Argentina’s congress has voted in favour of a deal to restructure $45bn in debt with the IMF from its record 2018 bailout, days before a deadline to repay $2.8bn to the Washington-based lender from the country’s fast-dwindling reserves.

After 12 hours of debate the leftwing Peronist government secured a simple majority in the early hours on Friday, with 202 of 257 votes in support of a 30-month extended fund facility arrangement outlined this month

“It is important to have this solution to avoid a catastrophe,” said Sergio Massa, president of the lower house, ahead of the session.

The Argentine economy is in dire straits. Annual inflation is running at more than 50 per cent, pressure on the local exchange rate is building and dollar reserves are perilously low. By some calculations net central bank reserves have already fallen into negative territory.

Argentina’s 22nd deal with the IMF since it joined in 1956 is now subject to approval from the fund’s board as well as the country’s senate, which is expected to vote early next week. ​​​

Street protests against the IMF deal turned violent outside congress in the capital Buenos Aires on Thursday as the session opened. Demonstrators set fire to rubbish containers and threw stones at the building.
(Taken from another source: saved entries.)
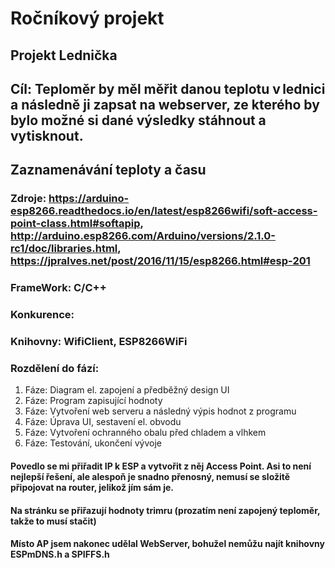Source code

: # Ročníkový projekt
## Projekt Lednička
## Cíl: Teploměr by měl měřit danou teplotu v lednici a následně ji zapsat na webserver, ze kterého by bylo možné si dané výsledky stáhnout a vytisknout. 
##      Zaznamenávání teploty a času
### Zdroje: https://arduino-esp8266.readthedocs.io/en/latest/esp8266wifi/soft-access-point-class.html#softapip, http://arduino.esp8266.com/Arduino/versions/2.1.0-rc1/doc/libraries.html, https://jpralves.net/post/2016/11/15/esp8266.html#esp-201
### FrameWork: C/C++
### Konkurence:
### Knihovny: WifiClient, ESP8266WiFi


### Rozdělení do fází:
   1. Fáze: Diagram el. zapojení a předběžný design UI
   2. Fáze: Program zapisující hodnoty
   3. Fáze: Vytvoření web serveru a následný výpis hodnot z programu
   4. Fáze: Úprava UI, sestavení el. obvodu
   5. Fáze: Vytvoření ochranného obalu před chladem a vlhkem
   6. Fáze: Testování, ukončení vývoje

#### Povedlo se mi přiřadit IP k ESP a vytvořit z něj Access Point. Asi to není nejlepší řešení, ale alespoň je snadno přenosný, nemusí se složitě připojovat na router, jelikož jím sám je.
#### Na stránku se přiřazují hodnoty trimru (prozatím není zapojený teploměr, takže to musí stačit)
#### Místo AP jsem nakonec udělal WebServer, bohužel nemůžu najít knihovny ESPmDNS.h a SPIFFS.h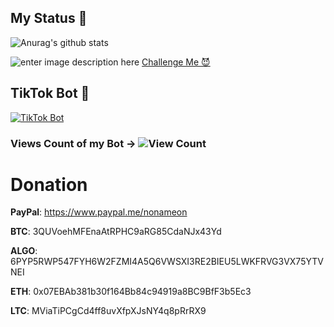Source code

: ## My Status 💯
![Anurag's github stats](https://github-readme-stats.vercel.app/api?username=NoNameoN-A)

![enter image description here](https://www.codewars.com/users/NoNameoN-A/badges/large)
[Challenge Me 😈](www.codewars.com/r/r7i88Q)

## TikTok Bot 🤖
[![TikTok Bot](https://github-readme-stats.vercel.app/api/pin/?username=NoNameoN-A&repo=TikTok-Follow-Heart-Views-Bot)](https://github.com/NoNameoN-A/TikTok-Follow-Heart-Views-Bot)
### Views Count of my Bot -> ![View Count](https://counter.gofiber.io/badge/NoNameoN/TikTok-Follow-Heart-Views-Bot/)

# Donation
**PayPal**: https://www.paypal.me/nonameon

**BTC**: 3QUVoehMFEnaAtRPHC9aRG85CdaNJx43Yd

**ALGO**: 6PYP5RWP547FYH6W2FZMI4A5Q6VWSXI3RE2BIEU5LWKFRVG3VX75YTVNEI

**ETH**: 0x07EBAb381b30f164Bb84c94919a8BC9BfF3b5Ec3

**LTC**: MViaTiPCgCd4ff8uvXfpXJsNY4q8pRrRX9
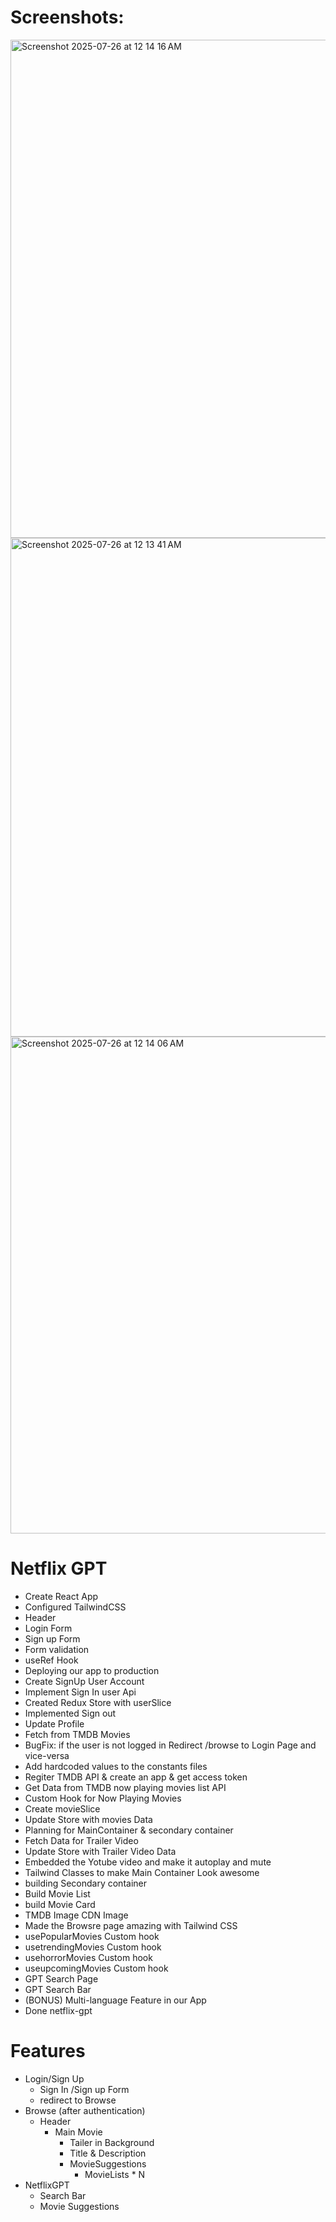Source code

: # Screenshots:

<img width="1470" height="797" alt="Screenshot 2025-07-26 at 12 14 16 AM" src="https://github.com/user-attachments/assets/ed80a520-805f-44bf-b343-239d5ed87e92" />
<img width="1470" height="798" alt="Screenshot 2025-07-26 at 12 13 41 AM" src="https://github.com/user-attachments/assets/3eea397b-43bd-4f08-809c-3848eebdd86e" />

<img width="1463" height="795" alt="Screenshot 2025-07-26 at 12 14 06 AM" src="https://github.com/user-attachments/assets/31f898ba-79a5-4402-bbdc-d4a0f0e96827" />

# Netflix GPT
- Create React App
- Configured TailwindCSS 
- Header
- Login Form
- Sign up Form
- Form validation
- useRef Hook
- Deploying our app to production
- Create SignUp User Account
- Implement Sign In user Api
- Created Redux Store with userSlice
- Implemented Sign out
- Update Profile
- Fetch from TMDB Movies
- BugFix: if the user is not logged in Redirect /browse to Login Page and vice-versa
- Add hardcoded values to the constants files
- Regiter TMDB API & create an app & get access token
- Get Data from TMDB now playing movies list API
- Custom Hook for Now Playing Movies
- Create movieSlice
- Update Store with movies Data
- Planning for MainContainer & secondary container
- Fetch Data for Trailer Video
- Update Store with Trailer Video Data
- Embedded the Yotube video and make it autoplay and mute
- Tailwind Classes to make Main Container Look awesome
- building Secondary container
- Build Movie List
- build Movie Card
- TMDB Image CDN Image
- Made the Browsre page amazing with Tailwind CSS
- usePopularMovies Custom hook
- usetrendingMovies Custom hook
- usehorrorMovies Custom hook
- useupcomingMovies Custom hook
- GPT Search Page
- GPT Search Bar
- (BONUS) Multi-language Feature in our App
- Done netflix-gpt

# Features
- Login/Sign Up
  - Sign In /Sign up Form
  - redirect to Browse
- Browse (after authentication)
  - Header
    - Main Movie
      - Tailer in Background
      - Title & Description
      - MovieSuggestions
        - MovieLists * N
- NetflixGPT
     - Search Bar
     - Movie Suggestions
Police were called to control crowds.

President Alberto Fernández had been struggling to convince a fractious parliament to approve the IMF deal, which restructures money lent under a record-breaking $57bn bailout in 2018 signed by the previous centre-right government of Mauricio Macri.

Members of the opposition bloc and some critical voices within the ruling coalition got behind the deal this week after ministers agreed to drop a clause stating that congress would support government economic policy.

The government’s win removes the threat of an imminent default on $19bn of repayments due to the fund this year, but investors are sceptical that a divided and unpopular administration facing elections in 2023 can keep the new arrangement on track and deliver on the conditions set out. 

Fernando Sedano, an economist at Morgan Stanley, described the IMF programme that will delay debt repayments to 2026 as “soft” and “non-transformative” in a client note, saying the plan delivered no structural reforms to foster investment and long-term growth.

Buenos Aires has agreed to gradually reduce the budget deficit over three years and curb central bank money-printing in exchange for a four-and-a-half-year grace period on IMF payments. The government has already agreed a separate restructuring with private bondholders.

One of the main disagreements with officials in Washington during months of inconclusive talks had been over how quickly to withdraw big subsidies on electricity and gas prices. Argentina will reduce energy subsidies by a planned 0.6 per cent of gross domestic product this year, something that analysts warn is unrealistic given the surge in global fuel prices.

Once the IMF board gives the green light — which is widely expected — the country is due to receive $9.8bn of funds. Additional amounts are subject to passing quarterly revisions by IMF staff.

Argentina has been cut off from most external finance since defaulting on its foreign debt for a ninth time in 2020.